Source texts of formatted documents
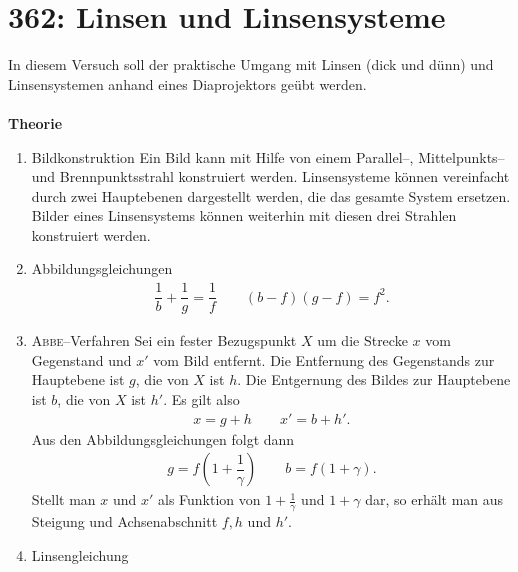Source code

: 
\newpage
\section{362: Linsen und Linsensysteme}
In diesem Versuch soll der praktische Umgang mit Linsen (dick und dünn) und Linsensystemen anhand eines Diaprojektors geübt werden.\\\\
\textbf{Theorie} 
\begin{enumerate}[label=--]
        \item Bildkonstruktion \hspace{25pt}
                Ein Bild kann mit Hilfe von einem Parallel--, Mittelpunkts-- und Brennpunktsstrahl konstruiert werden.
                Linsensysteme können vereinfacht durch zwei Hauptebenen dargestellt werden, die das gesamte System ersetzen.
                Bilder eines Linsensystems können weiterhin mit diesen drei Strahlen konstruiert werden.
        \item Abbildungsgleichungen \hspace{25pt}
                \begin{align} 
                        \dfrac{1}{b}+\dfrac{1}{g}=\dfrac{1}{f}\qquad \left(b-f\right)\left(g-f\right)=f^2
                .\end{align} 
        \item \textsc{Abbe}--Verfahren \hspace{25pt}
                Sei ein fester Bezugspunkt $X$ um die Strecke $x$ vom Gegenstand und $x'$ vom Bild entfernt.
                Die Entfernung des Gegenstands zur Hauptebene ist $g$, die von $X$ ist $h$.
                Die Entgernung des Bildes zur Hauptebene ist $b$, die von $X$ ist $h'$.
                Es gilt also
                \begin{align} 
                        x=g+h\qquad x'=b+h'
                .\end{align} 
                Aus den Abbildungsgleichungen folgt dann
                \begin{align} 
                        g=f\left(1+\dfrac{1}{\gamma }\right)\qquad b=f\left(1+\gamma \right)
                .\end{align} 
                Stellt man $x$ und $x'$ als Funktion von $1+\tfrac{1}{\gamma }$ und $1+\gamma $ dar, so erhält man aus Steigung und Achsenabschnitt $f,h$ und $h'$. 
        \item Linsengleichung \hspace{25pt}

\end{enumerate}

Work instructions
Omit the pictures and copy the records above exactly.

Response to this exercise
Source code

: 
\newpage
\section{362: Linsen und Linsensysteme}
In diesem Versuch soll der praktische Umgang mit Linsen (dick und dünn) und Linsensystemen anhand eines Diaprojektors geübt werden.\\\\
\textbf{Theorie} 
\begin{enumerate}[label=--]
        \item Bildkonstruktion \hspace{25pt}
                Ein Bild kann mit Hilfe von einem Parallel--, Mittelpunkts-- und Brennpunktsstrahl konstruiert werden.
                Linsensysteme können vereinfacht durch zwei Hauptebenen dargestellt werden, die das gesamte System ersetzen.
                Bilder eines Linsensystems können weiterhin mit diesen drei Strahlen konstruiert werden.
        \item Abbildungsgleichungen \hspace{25pt}
                \begin{align} 
                        \dfrac{1}{b}+\dfrac{1}{g}=\dfrac{1}{f}\qquad \left(b-f\right)\left(g-f\right)=f^2
                .\end{align} 
        \item \textsc{Abbe}--Verfahren \hspace{25pt}
                Sei ein fester Bezugspunkt $X$ um die Strecke $x$ vom Gegenstand und $x'$ vom Bild entfernt.
                Die Entfernung des Gegenstands zur Hauptebene ist $g$, die von $X$ ist $h$.
                Die Entgernung des Bildes zur Hauptebene ist $b$, die von $X$ ist $h'$.
                Es gilt also
                \begin{align} 
                        x=g+h\qquad x'=b+h'
                .\end{align} 
                Aus den Abbildungsgleichungen folgt dann
                \begin{align} 
                        g=f\left(1+\dfrac{1}{\gamma }\right)\qquad b=f\left(1+\gamma \right)
                .\end{align} 
                Stellt man $x$ und $x'$ als Funktion von $1+\tfrac{1}{\gamma }$ und $1+\gamma $ dar, so erhält man aus Steigung und Achsenabschnitt $f,h$ und $h'$. 
        \item Linsengleichung \hspace{25pt}

\end{enumerate}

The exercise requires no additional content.